Dans un monde en rapide évolution technologique, la formation des ingénieurs doit les mettre en état de « préparer le coup d’après ». Cela suppose que le corps enseignant soit en prise directe avec la science au meilleur niveau, mais cela nécessite aussi qu’il soit en prise avec les préoccupations industrielles, et on ne peut que souhaiter que les passerelles se multiplient entre les deux mondes.
Je voudrais insister sur l’importance de l’esprit de recherche dans la formation des ingénieurs. Un mode d’interaction privilégiée entre la recherche et l’industrie est la formation par la recherche. Il faut comprendre par là que la recherche est formatrice d’esprits tout autant qu’elle est dispensatrice de résultats. La formation scolaire « classique » prédispose à résoudre efficacement les problèmes bien posés, ceux dont les solutions existent déjà dans les livres. La formation par apprentissage, plus pragmatique, prédispose à tirer le bénéfice maximum de l’existant. Mais c’est la formation par la recherche qui apprend à se confronter avec l’inconnu, à résoudre des problèmes dont les solutions n’existent pas dans les livres, et à bien poser ces problèmes dans un contexte de formation, avant d’avoir à le faire dans un contexte professionnel : la formation par la recherche apprend à la fois l’autonomie et le travail en équipe, la prise de risque et la maîtrise des étapes d’un projet, l’abstraction et la familiarité trop souvent méprisée avec le travail manuel, la créativité et l’acculturation des expériences passées. Dans les domaines à la pointe de la technique, la formation par la recherche est indispensable pour comprendre les avancées scientifiques et technologiques modernes. Elle est en prise directe avec l’innovation.Ce plaidoyer pour la formation par la recherche n’est pas nécessairement, exclusivement, un plaidoyer pour la thèse académique : c’est une des formules possibles. Mais on peut aussi bien développer l’esprit de recherche dans des stages, plus ou moins longs. Le « Diplomarbeit » germanique en est un exemple qui, sur un problème concret d’origine technologique, pousse l’étudiant à expérimenter dans des laboratoires pendant une durée de 18 mois. Cette formation, qu’on n’a pas su acclimater en France, a permis à l’Allemagne de tisser des liens solides entre les laboratoires universitaires et les entreprises, notamment les PME et PMI de haute technologie.

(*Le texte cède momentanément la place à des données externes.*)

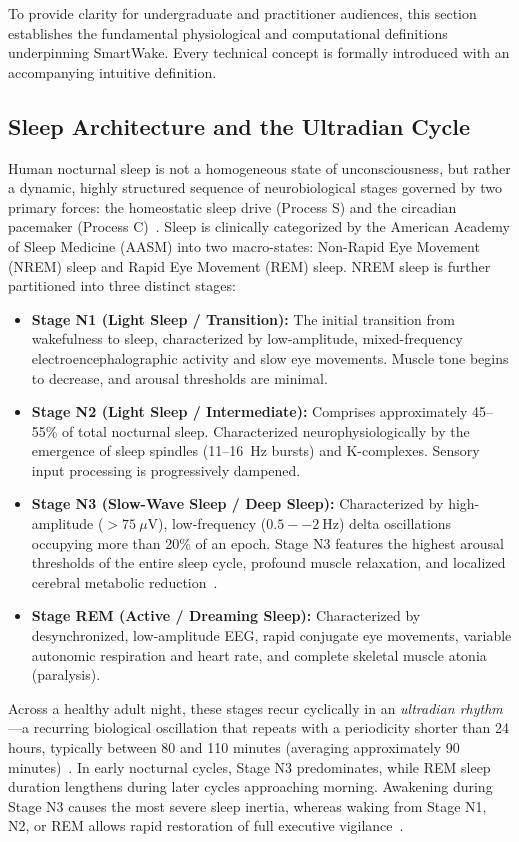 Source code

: \documentclass[journal,11pt,onecolumn]{IEEEtran}
\begin{document}
To provide clarity for undergraduate and practitioner audiences, this section establishes the fundamental physiological and computational definitions underpinning SmartWake. Every technical concept is formally introduced with an accompanying intuitive definition.

\subsection{Sleep Architecture and the Ultradian Cycle}
Human nocturnal sleep is not a homogeneous state of unconsciousness, but rather a dynamic, highly structured sequence of neurobiological stages governed by two primary forces: the homeostatic sleep drive (Process S) and the circadian pacemaker (Process C)~\cite{carskadon2011normal, roenneberg2003life}. Sleep is clinically categorized by the American Academy of Sleep Medicine (AASM) into two macro-states: Non-Rapid Eye Movement (NREM) sleep and Rapid Eye Movement (REM) sleep. NREM sleep is further partitioned into three distinct stages:
\begin{itemize}[leftmargin=*]
    \item \textbf{Stage N1 (Light Sleep / Transition):} The initial transition from wakefulness to sleep, characterized by low-amplitude, mixed-frequency electroencephalographic activity and slow eye movements. Muscle tone begins to decrease, and arousal thresholds are minimal.
    \item \textbf{Stage N2 (Light Sleep / Intermediate):} Comprises approximately 45--55\% of total nocturnal sleep. Characterized neurophysiologically by the emergence of sleep spindles (11--16~Hz bursts) and K-complexes. Sensory input processing is progressively dampened.
    \item \textbf{Stage N3 (Slow-Wave Sleep / Deep Sleep):} Characterized by high-amplitude ($>75~\mu\text{V}$), low-frequency ($0.5--2~\text{Hz}$) delta oscillations occupying more than 20\% of an epoch. Stage N3 features the highest arousal thresholds of the entire sleep cycle, profound muscle relaxation, and localized cerebral metabolic reduction~\cite{carskadon2011normal}.
    \item \textbf{Stage REM (Active / Dreaming Sleep):} Characterized by desynchronized, low-amplitude EEG, rapid conjugate eye movements, variable autonomic respiration and heart rate, and complete skeletal muscle atonia (paralysis).
\end{itemize}

Across a healthy adult night, these stages recur cyclically in an \textit{ultradian rhythm}---a recurring biological oscillation that repeats with a periodicity shorter than 24 hours, typically between 80 and 110 minutes (averaging approximately 90 minutes)~\cite{carskadon2011normal}. In early nocturnal cycles, Stage N3 predominates, while REM sleep duration lengthens during later cycles approaching morning. Awakening during Stage N3 causes the most severe sleep inertia, whereas waking from Stage N1, N2, or REM allows rapid restoration of full executive vigilance~\cite{tassi2000sleep, wertz2006effects}.
\end{document}
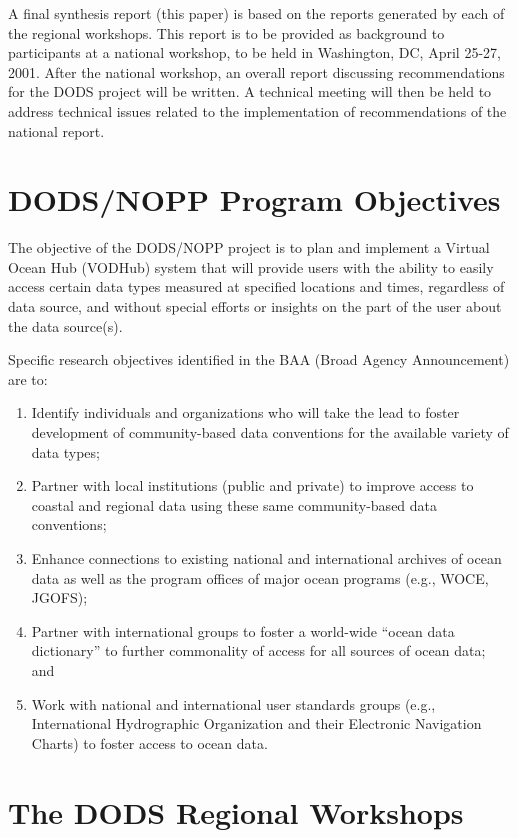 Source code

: \documentclass{report}
\begin{document}
A final synthesis report (this paper) is based on the reports
generated by each of the regional workshops.  This report is to be
provided as background to participants at a national workshop, to
be held in Washington, DC, April 25-27, 2001.  After the national
workshop, an overall report discussing recommendations for the DODS
project will be written.  A technical meeting will then be held to
address technical issues related to the implementation of
recommendations of the national report.

\chapter{DODS/NOPP Program Objectives}

The objective of the DODS/NOPP project is to plan and implement a
Virtual Ocean Hub (VODHub) system that will provide users with the
ability to easily access certain data types measured at specified
locations and times, regardless of data source, and without special
efforts or insights on the part of the user about the data source(s).

Specific research objectives identified in the BAA (Broad Agency
Announcement) are to:

\begin{enumerate}
\item Identify individuals and organizations who will take the lead to
  foster development of community-based data conventions for the
  available variety of data types;
\item Partner with local institutions (public and private) to improve
  access to coastal and regional data using these same community-based
  data conventions;
\item Enhance connections to existing national and international
  archives of ocean data as well as the program offices of major ocean
  programs (e.g., WOCE, JGOFS);
\item Partner with international groups to foster a world-wide ``ocean
  data dictionary'' to further commonality of access for all sources
  of ocean data; and
\item Work with national and international user standards groups
  (e.g., International Hydrographic Organization and their Electronic
  Navigation Charts) to foster access to ocean data.
\end{enumerate}

\chapter{The DODS Regional Workshops}
\end{document}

Enfin la formation par la recherche, si elle est une voie naturelle vers les activités de recherche/développement dans l’industrie, n’est pas pour autant le développement d’une monoculture, une espèce de « clonage académique ». Le diplôme de doctorat est le seul titre académique reconnu internationalement. Il témoigne, en sus de connaissances techniques, de la capacité à travailler en équipe, à organiser un projet, à exposer de façon convaincante des résultats, à se soumettre au jugement de ses pairs. Autant de qualités valorisables en de multiples fonctions hors du laboratoire.
Nous venons de voir ce que la formation par la recherche apporte à l’industrie, ce qu’elle apporte à l’étudiant est assez évident, je voudrais maintenant renverser le point de vue et examiner ce qu’elle apporte aux enseignants qui encadrent les travaux de recherche.

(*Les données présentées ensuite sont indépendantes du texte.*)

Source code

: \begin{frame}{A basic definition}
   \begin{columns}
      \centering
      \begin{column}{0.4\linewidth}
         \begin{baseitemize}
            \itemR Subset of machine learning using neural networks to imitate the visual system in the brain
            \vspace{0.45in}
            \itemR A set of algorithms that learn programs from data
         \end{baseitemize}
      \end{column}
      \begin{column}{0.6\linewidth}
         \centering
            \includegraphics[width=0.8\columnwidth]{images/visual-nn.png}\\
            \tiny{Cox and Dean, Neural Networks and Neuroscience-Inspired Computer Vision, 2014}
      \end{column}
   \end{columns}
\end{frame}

Je n’hésite pas à le dire, la formation par la recherche est aussi une formation pour les enseignants : encadrer un thésard, ce n’est pas lui dire le matin ce qu’il doit avoir fait le soir, c’est lui apprendre à grandir, à générer ses propres idées, à passer du statut d’étudiant à celui de collaborateur. C’est lui donner à découvrir ce mélange de confiance dans la rationalité des arguments, et de modestie devant l’inconnu à découvrir. Co-encadrer un thésard, c’est apprendre à combiner des modes de travail divers, des tournures d’esprit variées, des compétences complémentaires. On pourrait dire des directeurs de thèses ce que les anciens chinois disaient des médecins : « ils travaillent à se rendre inutiles ».

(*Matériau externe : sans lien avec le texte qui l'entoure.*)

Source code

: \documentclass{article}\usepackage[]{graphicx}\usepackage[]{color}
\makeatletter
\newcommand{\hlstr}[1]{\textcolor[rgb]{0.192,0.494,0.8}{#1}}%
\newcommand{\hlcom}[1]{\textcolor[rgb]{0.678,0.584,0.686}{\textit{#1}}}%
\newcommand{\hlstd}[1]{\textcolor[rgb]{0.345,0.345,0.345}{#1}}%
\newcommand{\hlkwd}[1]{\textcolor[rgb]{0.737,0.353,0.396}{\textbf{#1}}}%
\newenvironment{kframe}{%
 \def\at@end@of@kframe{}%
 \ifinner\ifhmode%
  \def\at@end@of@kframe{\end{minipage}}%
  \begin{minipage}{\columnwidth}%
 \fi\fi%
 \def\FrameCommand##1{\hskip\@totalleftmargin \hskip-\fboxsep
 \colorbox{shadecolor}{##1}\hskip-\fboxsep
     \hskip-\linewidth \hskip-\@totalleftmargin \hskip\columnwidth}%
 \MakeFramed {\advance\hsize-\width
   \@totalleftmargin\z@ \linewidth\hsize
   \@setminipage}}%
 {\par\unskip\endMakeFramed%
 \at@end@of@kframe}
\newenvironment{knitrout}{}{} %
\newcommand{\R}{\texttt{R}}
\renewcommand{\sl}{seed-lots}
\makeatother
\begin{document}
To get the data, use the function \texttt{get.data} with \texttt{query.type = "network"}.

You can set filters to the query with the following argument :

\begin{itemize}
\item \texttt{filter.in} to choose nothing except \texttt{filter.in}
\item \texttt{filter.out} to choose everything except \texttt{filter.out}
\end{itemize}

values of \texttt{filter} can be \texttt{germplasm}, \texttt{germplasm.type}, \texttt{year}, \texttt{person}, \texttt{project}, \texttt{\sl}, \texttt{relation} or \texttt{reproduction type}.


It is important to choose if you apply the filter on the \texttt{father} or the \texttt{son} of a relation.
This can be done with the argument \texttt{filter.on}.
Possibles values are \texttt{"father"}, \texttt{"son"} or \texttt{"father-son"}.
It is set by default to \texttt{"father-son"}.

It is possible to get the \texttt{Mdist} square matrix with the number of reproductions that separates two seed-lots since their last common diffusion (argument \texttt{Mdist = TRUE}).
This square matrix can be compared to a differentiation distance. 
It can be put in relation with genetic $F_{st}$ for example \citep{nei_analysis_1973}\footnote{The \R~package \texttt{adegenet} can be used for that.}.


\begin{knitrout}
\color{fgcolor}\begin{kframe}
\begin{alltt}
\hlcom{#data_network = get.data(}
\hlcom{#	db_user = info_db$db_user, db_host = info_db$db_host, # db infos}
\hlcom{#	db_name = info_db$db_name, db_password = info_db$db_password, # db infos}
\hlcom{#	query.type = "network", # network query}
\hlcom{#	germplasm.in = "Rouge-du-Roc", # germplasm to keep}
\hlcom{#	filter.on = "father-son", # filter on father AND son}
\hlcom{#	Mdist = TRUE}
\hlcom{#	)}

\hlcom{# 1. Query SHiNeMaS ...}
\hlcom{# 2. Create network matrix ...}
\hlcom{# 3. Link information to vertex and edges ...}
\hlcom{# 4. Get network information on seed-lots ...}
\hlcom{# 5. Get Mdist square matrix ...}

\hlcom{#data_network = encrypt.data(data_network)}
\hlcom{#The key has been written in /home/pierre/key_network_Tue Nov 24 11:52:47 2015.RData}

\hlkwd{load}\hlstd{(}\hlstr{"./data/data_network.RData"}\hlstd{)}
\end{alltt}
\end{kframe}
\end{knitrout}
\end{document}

C’est toute la noblesse de la fonction, toute sa richesse : on a parfois affaire à des « scientifiques imprésarios » qui chassent le financement et sous traitent la recherche à des bataillons de thésards, fuyez les comme la peste. Un directeur de thèse qui n’a pas compris que le doctorant est le meilleur produit de la thèse ne sera jamais un éveilleur de vocation, il restera au mieux un éleveur de virtuoses. Au moment de choisir votre sujet de thèse, choisissez avant tout celui ou celle qui vous accompagnera.Enfin je voudrais terminer en disant ce que les thésards apportent aux laboratoires : il faut avoir l’esprit bien pauvre pour ne voir en eux qu’une main d’œuvre à faible coût…les thésards sont le sang vif des laboratoires, celui qui les irrigue de l’oxygène de la curiosité renouvelée, de l’enthousiasme partagé… De telle sorte que le grand chimiste Eugène Chevreul déclarait aux cérémonies de son propre centenaire qu’il se voyait comme « le plus vieil étudiant de France ».
En participant au tournoi des physiciens, vous faites vos premiers pas dans le monde de la recherche, et en apprenant à exposer, mais aussi à critiquer de façon constructive, et à arbitrer entre les argumentations, vous apprenez le métier de physicien, et pas simplement la passion de la physique. Je viens de vous expliquer ce que la recherche peut vous apporter, (j’ai l’impression d’amener de l’eau à la fontaine, car vous êtes déjà sans doute convaincus). Je viens de vous dire à quel point le thésard forme aussi son directeur de thèse. Et enfin à quel point un laboratoire vivant est enrichi de ses thésards.J’ai fait partie l’an passé du jury international du tournoi, et je n’ai pu participer cette année qu’à une partie du jury national. Mais j’ai retrouvé le même enthousiasme, la même ferveur que l’an passé. J’ai décidé de reconduire cette année l’offre faite aux finalistes du tournoi de visiter en groupe un laboratoire du CEA de votre choix.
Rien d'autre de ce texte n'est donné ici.